Monday, October 29, 2007

UTAH LOAN FRAUD - Part 2

This is Part 2 of a 4 Part Article I recently wrote concerning Mortgage Fraud in Utah.

WHAT LEADS TO LOAN FRAUD?

My experience is that most cases of loan fraud are initiated by any one or combination of 3 parties: Real Estate Seller/Builder, Borrower, and Loan Officer. It is unfair to place blame on any one party when it is most common for multiple parties to be at fault.

  • Real Estate Seller/Builder: As a market softens, it is not uncommon for a seller or builder to use fraudulent practices to maintain profitability. Appraisal fraud and Double Contracts are probably the most common types of fraud utilized by this group. As a market becomes increasingly competitive, fraudulent practices may be seen as a way to maintain market share and generate revenue to the builder.
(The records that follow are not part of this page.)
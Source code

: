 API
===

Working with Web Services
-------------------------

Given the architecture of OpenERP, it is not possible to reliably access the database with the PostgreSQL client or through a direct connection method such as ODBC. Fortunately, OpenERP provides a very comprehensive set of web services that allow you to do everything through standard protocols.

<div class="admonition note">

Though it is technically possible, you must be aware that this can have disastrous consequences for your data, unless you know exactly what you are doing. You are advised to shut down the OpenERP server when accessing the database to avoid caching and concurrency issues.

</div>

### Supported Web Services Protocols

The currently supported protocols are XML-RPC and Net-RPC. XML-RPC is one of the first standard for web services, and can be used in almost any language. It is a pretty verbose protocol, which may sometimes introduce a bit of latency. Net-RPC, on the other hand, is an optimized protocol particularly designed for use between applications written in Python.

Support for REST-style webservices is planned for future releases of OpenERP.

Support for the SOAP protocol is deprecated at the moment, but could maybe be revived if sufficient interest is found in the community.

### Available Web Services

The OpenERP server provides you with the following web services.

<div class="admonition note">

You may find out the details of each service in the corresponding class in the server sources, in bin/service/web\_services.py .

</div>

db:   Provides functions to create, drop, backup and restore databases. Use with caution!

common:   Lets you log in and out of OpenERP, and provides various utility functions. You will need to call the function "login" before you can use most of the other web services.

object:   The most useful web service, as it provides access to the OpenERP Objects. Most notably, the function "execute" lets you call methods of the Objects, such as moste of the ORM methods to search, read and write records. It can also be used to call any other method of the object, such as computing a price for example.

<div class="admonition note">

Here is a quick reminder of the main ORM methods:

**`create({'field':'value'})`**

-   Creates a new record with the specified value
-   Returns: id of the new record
In the case of a private seller, fraudulent practices may provide a way to sell a home is a slow market by offering additional incentives, such as cash back to remodel or finish a basement.
  • Borrower: It is not uncommon for a borrower to request actions that are fraudulent. This is extremely common when a borrower is seeking a loan program that may have been available in the past but is no longer being offered by lenders—such as no money down purchases with poor credit. A borrower may have used such a loan in the past and is unwilling to accept that these types of loans are unavailable at this time. Probably most common is fraud initiated by Real Estate Investors and Speculators. With seemingly little to loose, these individuals will request fraudulent activities to bolster profits on a transactions.
  • Loan Officer: In a competitive market place, many Loan Officers feel that every effort possible should be used to close a transaction, including if necessary, loan fraud. The mindset is “well, If I don’t get them this loan they will just go to someone else who will, so I might as well get the paycheck myself.” Increased restrictions by lenders to loan amounts, coupled with less leniency in terms of credit scores and credit history have made it more difficult for loan officers to remain competitive. For many Loan Officers, fraudulent activity is seen as a last resort to retain an income stream.